[Source data]:
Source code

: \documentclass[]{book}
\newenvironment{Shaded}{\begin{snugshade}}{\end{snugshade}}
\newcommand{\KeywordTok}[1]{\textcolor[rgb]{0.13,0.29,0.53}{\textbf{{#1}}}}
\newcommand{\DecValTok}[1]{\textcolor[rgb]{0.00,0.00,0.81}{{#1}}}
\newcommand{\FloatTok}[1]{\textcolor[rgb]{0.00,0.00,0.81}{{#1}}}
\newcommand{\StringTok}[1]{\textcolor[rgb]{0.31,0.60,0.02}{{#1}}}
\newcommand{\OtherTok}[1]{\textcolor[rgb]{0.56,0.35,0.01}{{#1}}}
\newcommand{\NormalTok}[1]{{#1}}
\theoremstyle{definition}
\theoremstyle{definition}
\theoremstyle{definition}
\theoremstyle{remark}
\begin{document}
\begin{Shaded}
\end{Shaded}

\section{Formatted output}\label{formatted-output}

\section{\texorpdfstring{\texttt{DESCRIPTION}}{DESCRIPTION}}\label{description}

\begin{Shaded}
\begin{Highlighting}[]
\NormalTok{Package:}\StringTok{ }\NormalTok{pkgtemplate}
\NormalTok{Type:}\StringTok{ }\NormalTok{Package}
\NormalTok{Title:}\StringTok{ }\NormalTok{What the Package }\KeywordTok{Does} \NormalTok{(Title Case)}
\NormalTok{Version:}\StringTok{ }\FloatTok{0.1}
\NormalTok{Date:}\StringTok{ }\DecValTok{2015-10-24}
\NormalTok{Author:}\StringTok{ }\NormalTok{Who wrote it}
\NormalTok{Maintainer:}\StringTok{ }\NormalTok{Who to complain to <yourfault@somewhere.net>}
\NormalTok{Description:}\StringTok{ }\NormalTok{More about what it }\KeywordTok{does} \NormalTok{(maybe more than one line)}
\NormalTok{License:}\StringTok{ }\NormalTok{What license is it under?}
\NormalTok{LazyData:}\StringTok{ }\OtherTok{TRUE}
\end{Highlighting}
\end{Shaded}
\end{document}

[Your objective]: The records above must be transcribed line for line, exactly.

[Finished exercise]:
Source code

: \documentclass[]{book}
\newenvironment{Shaded}{\begin{snugshade}}{\end{snugshade}}
\newcommand{\KeywordTok}[1]{\textcolor[rgb]{0.13,0.29,0.53}{\textbf{{#1}}}}
\newcommand{\DecValTok}[1]{\textcolor[rgb]{0.00,0.00,0.81}{{#1}}}
\newcommand{\FloatTok}[1]{\textcolor[rgb]{0.00,0.00,0.81}{{#1}}}
\newcommand{\StringTok}[1]{\textcolor[rgb]{0.31,0.60,0.02}{{#1}}}
\newcommand{\OtherTok}[1]{\textcolor[rgb]{0.56,0.35,0.01}{{#1}}}
\newcommand{\NormalTok}[1]{{#1}}
\theoremstyle{definition}
\theoremstyle{definition}
\theoremstyle{definition}
\theoremstyle{remark}
\begin{document}
\begin{Shaded}
\end{Shaded}

\section{Formatted output}\label{formatted-output}

\section{\texorpdfstring{\texttt{DESCRIPTION}}{DESCRIPTION}}\label{description}

\begin{Shaded}
\begin{Highlighting}[]
\NormalTok{Package:}\StringTok{ }\NormalTok{pkgtemplate}
\NormalTok{Type:}\StringTok{ }\NormalTok{Package}
\NormalTok{Title:}\StringTok{ }\NormalTok{What the Package }\KeywordTok{Does} \NormalTok{(Title Case)}
\NormalTok{Version:}\StringTok{ }\FloatTok{0.1}
\NormalTok{Date:}\StringTok{ }\DecValTok{2015-10-24}
\NormalTok{Author:}\StringTok{ }\NormalTok{Who wrote it}
\NormalTok{Maintainer:}\StringTok{ }\NormalTok{Who to complain to <yourfault@somewhere.net>}
\NormalTok{Description:}\StringTok{ }\NormalTok{More about what it }\KeywordTok{does} \NormalTok{(maybe more than one line)}
\NormalTok{License:}\StringTok{ }\NormalTok{What license is it under?}
\NormalTok{LazyData:}\StringTok{ }\OtherTok{TRUE}
\end{Highlighting}
\end{Shaded}
\end{document}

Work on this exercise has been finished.